> _Exercise description_:
If a line in the data below includes the string "Young", please return a copy of it.

━━━ Material to process

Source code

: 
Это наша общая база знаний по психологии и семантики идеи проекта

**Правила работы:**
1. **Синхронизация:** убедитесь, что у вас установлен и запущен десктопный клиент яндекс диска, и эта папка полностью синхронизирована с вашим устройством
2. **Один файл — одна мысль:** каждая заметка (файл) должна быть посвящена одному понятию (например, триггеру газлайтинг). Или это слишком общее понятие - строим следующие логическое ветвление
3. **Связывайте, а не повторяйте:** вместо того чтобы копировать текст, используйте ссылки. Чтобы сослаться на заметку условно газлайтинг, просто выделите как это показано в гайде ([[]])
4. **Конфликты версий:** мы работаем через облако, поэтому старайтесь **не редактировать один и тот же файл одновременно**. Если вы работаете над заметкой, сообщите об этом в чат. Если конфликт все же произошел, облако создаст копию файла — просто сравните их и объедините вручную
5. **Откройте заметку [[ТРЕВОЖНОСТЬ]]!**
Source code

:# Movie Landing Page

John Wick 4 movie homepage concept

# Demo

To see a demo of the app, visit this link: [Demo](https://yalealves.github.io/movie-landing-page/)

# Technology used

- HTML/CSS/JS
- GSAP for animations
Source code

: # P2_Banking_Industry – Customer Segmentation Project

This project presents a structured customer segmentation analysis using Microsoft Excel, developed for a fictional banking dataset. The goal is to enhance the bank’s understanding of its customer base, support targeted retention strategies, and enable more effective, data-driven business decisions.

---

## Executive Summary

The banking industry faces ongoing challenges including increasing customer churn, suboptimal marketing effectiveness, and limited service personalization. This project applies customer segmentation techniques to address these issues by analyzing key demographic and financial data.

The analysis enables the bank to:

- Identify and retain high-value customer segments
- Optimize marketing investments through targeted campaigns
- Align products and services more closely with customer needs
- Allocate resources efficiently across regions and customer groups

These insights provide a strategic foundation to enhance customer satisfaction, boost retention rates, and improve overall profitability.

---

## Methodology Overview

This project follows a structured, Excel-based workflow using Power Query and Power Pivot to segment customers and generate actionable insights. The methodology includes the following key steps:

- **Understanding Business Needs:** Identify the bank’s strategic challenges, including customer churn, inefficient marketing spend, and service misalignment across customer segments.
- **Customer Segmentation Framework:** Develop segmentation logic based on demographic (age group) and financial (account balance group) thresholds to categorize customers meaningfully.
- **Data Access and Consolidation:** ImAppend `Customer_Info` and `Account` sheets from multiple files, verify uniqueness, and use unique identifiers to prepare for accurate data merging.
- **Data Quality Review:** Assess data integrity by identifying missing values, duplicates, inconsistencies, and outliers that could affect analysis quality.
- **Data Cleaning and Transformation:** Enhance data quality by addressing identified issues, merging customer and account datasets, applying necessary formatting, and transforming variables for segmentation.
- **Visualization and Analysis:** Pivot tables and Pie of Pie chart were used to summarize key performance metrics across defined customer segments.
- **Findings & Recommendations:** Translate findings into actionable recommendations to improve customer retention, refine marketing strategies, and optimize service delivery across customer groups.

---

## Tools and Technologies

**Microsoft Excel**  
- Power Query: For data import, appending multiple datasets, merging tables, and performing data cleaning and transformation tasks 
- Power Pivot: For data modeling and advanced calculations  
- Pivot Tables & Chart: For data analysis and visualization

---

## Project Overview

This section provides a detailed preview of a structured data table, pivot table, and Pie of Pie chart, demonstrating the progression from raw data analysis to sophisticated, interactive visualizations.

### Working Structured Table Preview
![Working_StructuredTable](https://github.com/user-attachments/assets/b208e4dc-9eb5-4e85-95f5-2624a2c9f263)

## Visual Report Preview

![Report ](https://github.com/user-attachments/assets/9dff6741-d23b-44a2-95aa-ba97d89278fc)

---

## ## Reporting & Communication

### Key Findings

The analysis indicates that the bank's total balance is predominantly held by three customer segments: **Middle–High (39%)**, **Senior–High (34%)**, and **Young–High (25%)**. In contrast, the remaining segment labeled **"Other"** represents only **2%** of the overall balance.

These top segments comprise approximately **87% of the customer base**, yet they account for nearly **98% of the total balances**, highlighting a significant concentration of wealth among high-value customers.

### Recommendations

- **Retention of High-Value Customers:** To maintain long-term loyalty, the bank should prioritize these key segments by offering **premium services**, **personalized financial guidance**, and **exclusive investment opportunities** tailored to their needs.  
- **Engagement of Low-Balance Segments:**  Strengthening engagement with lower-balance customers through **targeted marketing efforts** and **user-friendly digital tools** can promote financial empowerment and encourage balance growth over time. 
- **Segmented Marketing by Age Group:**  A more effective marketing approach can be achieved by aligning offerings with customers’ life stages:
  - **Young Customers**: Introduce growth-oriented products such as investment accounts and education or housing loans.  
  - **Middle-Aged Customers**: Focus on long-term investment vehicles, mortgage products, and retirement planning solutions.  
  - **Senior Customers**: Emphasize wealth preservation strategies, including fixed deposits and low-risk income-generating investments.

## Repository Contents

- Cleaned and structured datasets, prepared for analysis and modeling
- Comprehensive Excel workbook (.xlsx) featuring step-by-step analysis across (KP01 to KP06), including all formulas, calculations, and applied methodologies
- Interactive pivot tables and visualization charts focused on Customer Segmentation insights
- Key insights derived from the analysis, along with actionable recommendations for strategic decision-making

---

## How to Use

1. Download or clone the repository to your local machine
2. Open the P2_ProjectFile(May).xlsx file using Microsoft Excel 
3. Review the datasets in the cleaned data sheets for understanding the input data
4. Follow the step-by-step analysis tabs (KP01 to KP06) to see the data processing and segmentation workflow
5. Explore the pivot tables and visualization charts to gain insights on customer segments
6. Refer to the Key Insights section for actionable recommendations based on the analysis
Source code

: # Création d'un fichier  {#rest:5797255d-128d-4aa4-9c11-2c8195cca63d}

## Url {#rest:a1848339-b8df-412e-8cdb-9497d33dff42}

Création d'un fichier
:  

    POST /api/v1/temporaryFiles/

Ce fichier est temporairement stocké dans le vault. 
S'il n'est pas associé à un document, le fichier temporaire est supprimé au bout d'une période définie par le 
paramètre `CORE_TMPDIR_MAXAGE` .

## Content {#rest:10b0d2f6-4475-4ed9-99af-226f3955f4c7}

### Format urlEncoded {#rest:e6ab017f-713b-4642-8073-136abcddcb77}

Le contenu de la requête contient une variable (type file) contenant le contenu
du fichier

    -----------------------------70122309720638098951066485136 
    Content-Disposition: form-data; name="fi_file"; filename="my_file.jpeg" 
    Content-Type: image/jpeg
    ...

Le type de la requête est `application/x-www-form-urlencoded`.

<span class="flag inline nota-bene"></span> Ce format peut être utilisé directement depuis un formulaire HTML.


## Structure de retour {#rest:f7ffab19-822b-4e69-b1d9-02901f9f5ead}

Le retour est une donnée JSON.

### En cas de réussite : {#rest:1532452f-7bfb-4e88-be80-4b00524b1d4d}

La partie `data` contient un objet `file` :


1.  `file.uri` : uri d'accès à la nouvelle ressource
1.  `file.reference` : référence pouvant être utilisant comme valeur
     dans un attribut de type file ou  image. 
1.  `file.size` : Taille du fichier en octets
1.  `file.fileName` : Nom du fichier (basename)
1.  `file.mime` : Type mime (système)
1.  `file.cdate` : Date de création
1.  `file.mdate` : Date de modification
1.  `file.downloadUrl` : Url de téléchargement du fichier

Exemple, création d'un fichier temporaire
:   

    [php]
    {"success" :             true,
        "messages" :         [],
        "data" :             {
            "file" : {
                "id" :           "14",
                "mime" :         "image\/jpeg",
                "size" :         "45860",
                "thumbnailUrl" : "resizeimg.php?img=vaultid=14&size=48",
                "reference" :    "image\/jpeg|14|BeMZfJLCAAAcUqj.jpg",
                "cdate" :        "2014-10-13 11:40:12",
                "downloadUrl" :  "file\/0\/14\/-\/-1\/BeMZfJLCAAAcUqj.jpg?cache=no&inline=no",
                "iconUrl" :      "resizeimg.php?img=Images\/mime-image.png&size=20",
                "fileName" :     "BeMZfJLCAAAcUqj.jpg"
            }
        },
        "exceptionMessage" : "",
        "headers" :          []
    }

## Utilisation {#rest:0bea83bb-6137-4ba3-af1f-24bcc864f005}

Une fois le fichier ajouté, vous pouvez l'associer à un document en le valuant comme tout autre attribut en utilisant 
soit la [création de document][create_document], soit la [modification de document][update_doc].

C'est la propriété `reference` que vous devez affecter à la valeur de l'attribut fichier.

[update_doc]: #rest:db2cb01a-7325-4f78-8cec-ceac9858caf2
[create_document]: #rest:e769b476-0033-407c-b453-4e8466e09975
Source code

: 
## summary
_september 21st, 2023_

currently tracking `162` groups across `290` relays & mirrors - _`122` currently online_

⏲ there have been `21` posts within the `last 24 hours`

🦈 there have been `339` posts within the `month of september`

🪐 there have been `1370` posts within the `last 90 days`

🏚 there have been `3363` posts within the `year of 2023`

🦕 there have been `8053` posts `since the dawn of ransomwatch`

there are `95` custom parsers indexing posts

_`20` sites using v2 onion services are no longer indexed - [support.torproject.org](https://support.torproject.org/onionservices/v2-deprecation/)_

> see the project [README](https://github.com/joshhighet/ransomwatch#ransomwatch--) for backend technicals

━━━━━━

> _Response_:
The analysis indicates that the bank's total balance is predominantly held by three customer segments: **Middle–High (39%)**, **Senior–High (34%)**, and **Young–High (25%)**. In contrast, the remaining segment labeled **"Other"** represents only **2%** of the overall balance.
  - **Young Customers**: Introduce growth-oriented products such as investment accounts and education or housing loans.  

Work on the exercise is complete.